EXERCISE BRIEF:
Output all of the records exactly as written.
═════ DATA TO EXAMINE ═════
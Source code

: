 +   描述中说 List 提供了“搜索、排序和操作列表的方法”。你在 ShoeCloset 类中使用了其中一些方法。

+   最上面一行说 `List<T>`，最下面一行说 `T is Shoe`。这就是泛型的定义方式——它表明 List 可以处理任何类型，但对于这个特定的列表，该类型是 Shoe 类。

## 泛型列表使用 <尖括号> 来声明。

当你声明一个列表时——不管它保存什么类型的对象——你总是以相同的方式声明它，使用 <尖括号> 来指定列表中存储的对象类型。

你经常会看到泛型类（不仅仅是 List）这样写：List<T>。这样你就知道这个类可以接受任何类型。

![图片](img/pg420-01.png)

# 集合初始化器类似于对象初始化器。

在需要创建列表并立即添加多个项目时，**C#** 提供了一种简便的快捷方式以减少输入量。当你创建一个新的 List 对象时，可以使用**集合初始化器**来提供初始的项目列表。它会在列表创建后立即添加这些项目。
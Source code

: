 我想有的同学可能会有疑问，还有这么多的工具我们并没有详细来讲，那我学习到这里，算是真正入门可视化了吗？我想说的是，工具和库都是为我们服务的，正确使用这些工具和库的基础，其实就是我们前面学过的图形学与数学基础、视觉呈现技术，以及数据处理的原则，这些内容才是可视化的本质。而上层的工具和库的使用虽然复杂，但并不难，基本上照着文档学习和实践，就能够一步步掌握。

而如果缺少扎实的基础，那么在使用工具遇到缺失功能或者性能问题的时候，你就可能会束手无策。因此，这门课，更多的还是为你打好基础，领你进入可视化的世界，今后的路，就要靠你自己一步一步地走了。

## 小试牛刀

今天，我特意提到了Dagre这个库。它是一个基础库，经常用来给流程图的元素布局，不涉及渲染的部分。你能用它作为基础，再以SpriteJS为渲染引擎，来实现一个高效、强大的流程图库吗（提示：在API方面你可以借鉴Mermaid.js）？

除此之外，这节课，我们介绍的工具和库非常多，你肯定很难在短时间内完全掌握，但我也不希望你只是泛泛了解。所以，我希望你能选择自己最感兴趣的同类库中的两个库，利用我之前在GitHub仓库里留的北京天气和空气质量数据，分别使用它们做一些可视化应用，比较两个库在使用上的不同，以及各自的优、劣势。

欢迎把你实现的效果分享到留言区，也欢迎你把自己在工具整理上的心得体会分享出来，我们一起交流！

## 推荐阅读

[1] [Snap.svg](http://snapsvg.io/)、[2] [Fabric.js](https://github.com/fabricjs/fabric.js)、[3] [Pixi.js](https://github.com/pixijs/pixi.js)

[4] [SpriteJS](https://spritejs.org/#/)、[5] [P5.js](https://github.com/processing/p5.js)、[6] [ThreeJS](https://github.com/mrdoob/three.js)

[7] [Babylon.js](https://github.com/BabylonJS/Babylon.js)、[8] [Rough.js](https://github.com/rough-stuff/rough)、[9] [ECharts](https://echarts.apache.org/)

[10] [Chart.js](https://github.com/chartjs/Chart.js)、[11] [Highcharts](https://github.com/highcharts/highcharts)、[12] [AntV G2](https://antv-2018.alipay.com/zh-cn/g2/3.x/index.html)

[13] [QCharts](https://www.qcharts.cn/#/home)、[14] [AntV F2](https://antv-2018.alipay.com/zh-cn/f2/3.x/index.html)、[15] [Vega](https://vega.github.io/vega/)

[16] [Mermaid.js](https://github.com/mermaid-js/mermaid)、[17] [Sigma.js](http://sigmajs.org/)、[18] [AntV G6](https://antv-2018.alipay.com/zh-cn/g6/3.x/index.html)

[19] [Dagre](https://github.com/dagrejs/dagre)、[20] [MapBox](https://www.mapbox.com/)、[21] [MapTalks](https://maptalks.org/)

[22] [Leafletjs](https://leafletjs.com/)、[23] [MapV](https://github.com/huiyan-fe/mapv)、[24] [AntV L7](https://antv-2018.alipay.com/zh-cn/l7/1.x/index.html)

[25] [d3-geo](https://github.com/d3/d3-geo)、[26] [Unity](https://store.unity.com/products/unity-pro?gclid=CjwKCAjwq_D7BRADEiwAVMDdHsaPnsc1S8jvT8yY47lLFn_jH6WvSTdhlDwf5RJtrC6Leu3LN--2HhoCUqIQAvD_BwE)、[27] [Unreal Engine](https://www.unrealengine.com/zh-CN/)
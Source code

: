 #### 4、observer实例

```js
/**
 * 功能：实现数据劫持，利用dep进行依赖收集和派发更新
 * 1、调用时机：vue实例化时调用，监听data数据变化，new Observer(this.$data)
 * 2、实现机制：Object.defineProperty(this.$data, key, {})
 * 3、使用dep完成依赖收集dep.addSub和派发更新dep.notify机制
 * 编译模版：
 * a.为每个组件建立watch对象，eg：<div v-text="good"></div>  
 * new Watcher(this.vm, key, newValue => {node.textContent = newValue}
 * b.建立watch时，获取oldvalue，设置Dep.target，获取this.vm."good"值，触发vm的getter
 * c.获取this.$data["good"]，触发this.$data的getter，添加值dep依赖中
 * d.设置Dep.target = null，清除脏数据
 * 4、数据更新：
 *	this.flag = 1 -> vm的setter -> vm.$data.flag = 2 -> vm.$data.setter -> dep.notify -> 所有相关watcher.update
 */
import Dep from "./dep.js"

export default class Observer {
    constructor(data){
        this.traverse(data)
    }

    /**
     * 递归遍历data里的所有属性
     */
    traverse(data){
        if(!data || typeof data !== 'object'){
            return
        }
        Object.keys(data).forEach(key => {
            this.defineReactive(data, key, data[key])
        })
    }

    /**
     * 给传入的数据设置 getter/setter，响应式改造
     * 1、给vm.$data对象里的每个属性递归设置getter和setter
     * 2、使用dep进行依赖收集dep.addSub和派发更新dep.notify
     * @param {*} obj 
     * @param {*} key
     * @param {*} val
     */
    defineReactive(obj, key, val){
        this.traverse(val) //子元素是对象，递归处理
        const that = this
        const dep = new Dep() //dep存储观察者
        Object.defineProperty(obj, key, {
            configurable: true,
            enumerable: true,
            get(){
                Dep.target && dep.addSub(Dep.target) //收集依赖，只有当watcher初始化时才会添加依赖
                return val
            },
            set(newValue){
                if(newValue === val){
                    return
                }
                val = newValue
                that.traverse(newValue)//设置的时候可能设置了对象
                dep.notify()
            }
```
═════
TASK RESULT:
Source code

: +   描述中说 List 提供了“搜索、排序和操作列表的方法”。你在 ShoeCloset 类中使用了其中一些方法。

+   最上面一行说 `List<T>`，最下面一行说 `T is Shoe`。这就是泛型的定义方式——它表明 List 可以处理任何类型，但对于这个特定的列表，该类型是 Shoe 类。

## 泛型列表使用 <尖括号> 来声明。

当你声明一个列表时——不管它保存什么类型的对象——你总是以相同的方式声明它，使用 <尖括号> 来指定列表中存储的对象类型。

你经常会看到泛型类（不仅仅是 List）这样写：List<T>。这样你就知道这个类可以接受任何类型。

![图片](img/pg420-01.png)

# 集合初始化器类似于对象初始化器。

在需要创建列表并立即添加多个项目时，**C#** 提供了一种简便的快捷方式以减少输入量。当你创建一个新的 List 对象时，可以使用**集合初始化器**来提供初始的项目列表。它会在列表创建后立即添加这些项目。
Source code

: 我想有的同学可能会有疑问，还有这么多的工具我们并没有详细来讲，那我学习到这里，算是真正入门可视化了吗？我想说的是，工具和库都是为我们服务的，正确使用这些工具和库的基础，其实就是我们前面学过的图形学与数学基础、视觉呈现技术，以及数据处理的原则，这些内容才是可视化的本质。而上层的工具和库的使用虽然复杂，但并不难，基本上照着文档学习和实践，就能够一步步掌握。

而如果缺少扎实的基础，那么在使用工具遇到缺失功能或者性能问题的时候，你就可能会束手无策。因此，这门课，更多的还是为你打好基础，领你进入可视化的世界，今后的路，就要靠你自己一步一步地走了。

## 小试牛刀

今天，我特意提到了Dagre这个库。它是一个基础库，经常用来给流程图的元素布局，不涉及渲染的部分。你能用它作为基础，再以SpriteJS为渲染引擎，来实现一个高效、强大的流程图库吗（提示：在API方面你可以借鉴Mermaid.js）？

除此之外，这节课，我们介绍的工具和库非常多，你肯定很难在短时间内完全掌握，但我也不希望你只是泛泛了解。所以，我希望你能选择自己最感兴趣的同类库中的两个库，利用我之前在GitHub仓库里留的北京天气和空气质量数据，分别使用它们做一些可视化应用，比较两个库在使用上的不同，以及各自的优、劣势。

欢迎把你实现的效果分享到留言区，也欢迎你把自己在工具整理上的心得体会分享出来，我们一起交流！

## 推荐阅读

[1] [Snap.svg](http://snapsvg.io/)、[2] [Fabric.js](https://github.com/fabricjs/fabric.js)、[3] [Pixi.js](https://github.com/pixijs/pixi.js)

[4] [SpriteJS](https://spritejs.org/#/)、[5] [P5.js](https://github.com/processing/p5.js)、[6] [ThreeJS](https://github.com/mrdoob/three.js)

[7] [Babylon.js](https://github.com/BabylonJS/Babylon.js)、[8] [Rough.js](https://github.com/rough-stuff/rough)、[9] [ECharts](https://echarts.apache.org/)

[10] [Chart.js](https://github.com/chartjs/Chart.js)、[11] [Highcharts](https://github.com/highcharts/highcharts)、[12] [AntV G2](https://antv-2018.alipay.com/zh-cn/g2/3.x/index.html)

[13] [QCharts](https://www.qcharts.cn/#/home)、[14] [AntV F2](https://antv-2018.alipay.com/zh-cn/f2/3.x/index.html)、[15] [Vega](https://vega.github.io/vega/)

[16] [Mermaid.js](https://github.com/mermaid-js/mermaid)、[17] [Sigma.js](http://sigmajs.org/)、[18] [AntV G6](https://antv-2018.alipay.com/zh-cn/g6/3.x/index.html)

[19] [Dagre](https://github.com/dagrejs/dagre)、[20] [MapBox](https://www.mapbox.com/)、[21] [MapTalks](https://maptalks.org/)

[22] [Leafletjs](https://leafletjs.com/)、[23] [MapV](https://github.com/huiyan-fe/mapv)、[24] [AntV L7](https://antv-2018.alipay.com/zh-cn/l7/1.x/index.html)

[25] [d3-geo](https://github.com/d3/d3-geo)、[26] [Unity](https://store.unity.com/products/unity-pro?gclid=CjwKCAjwq_D7BRADEiwAVMDdHsaPnsc1S8jvT8yY47lLFn_jH6WvSTdhlDwf5RJtrC6Leu3LN--2HhoCUqIQAvD_BwE)、[27] [Unreal Engine](https://www.unrealengine.com/zh-CN/)
Source code

: #### 4、observer实例

```js
/**
 * 功能：实现数据劫持，利用dep进行依赖收集和派发更新
 * 1、调用时机：vue实例化时调用，监听data数据变化，new Observer(this.$data)
 * 2、实现机制：Object.defineProperty(this.$data, key, {})
 * 3、使用dep完成依赖收集dep.addSub和派发更新dep.notify机制
 * 编译模版：
 * a.为每个组件建立watch对象，eg：<div v-text="good"></div>  
 * new Watcher(this.vm, key, newValue => {node.textContent = newValue}
 * b.建立watch时，获取oldvalue，设置Dep.target，获取this.vm."good"值，触发vm的getter
 * c.获取this.$data["good"]，触发this.$data的getter，添加值dep依赖中
 * d.设置Dep.target = null，清除脏数据
 * 4、数据更新：
 *	this.flag = 1 -> vm的setter -> vm.$data.flag = 2 -> vm.$data.setter -> dep.notify -> 所有相关watcher.update
 */
import Dep from "./dep.js"

export default class Observer {
    constructor(data){
        this.traverse(data)
    }

    /**
     * 递归遍历data里的所有属性
     */
    traverse(data){
        if(!data || typeof data !== 'object'){
            return
        }
        Object.keys(data).forEach(key => {
            this.defineReactive(data, key, data[key])
        })
    }

    /**
     * 给传入的数据设置 getter/setter，响应式改造
     * 1、给vm.$data对象里的每个属性递归设置getter和setter
     * 2、使用dep进行依赖收集dep.addSub和派发更新dep.notify
     * @param {*} obj 
     * @param {*} key
     * @param {*} val
     */
    defineReactive(obj, key, val){
        this.traverse(val) //子元素是对象，递归处理
        const that = this
        const dep = new Dep() //dep存储观察者
        Object.defineProperty(obj, key, {
            configurable: true,
            enumerable: true,
            get(){
                Dep.target && dep.addSub(Dep.target) //收集依赖，只有当watcher初始化时才会添加依赖
                return val
            },
            set(newValue){
                if(newValue === val){
                    return
                }
                val = newValue
                that.traverse(newValue)//设置的时候可能设置了对象
                dep.notify()
            }
```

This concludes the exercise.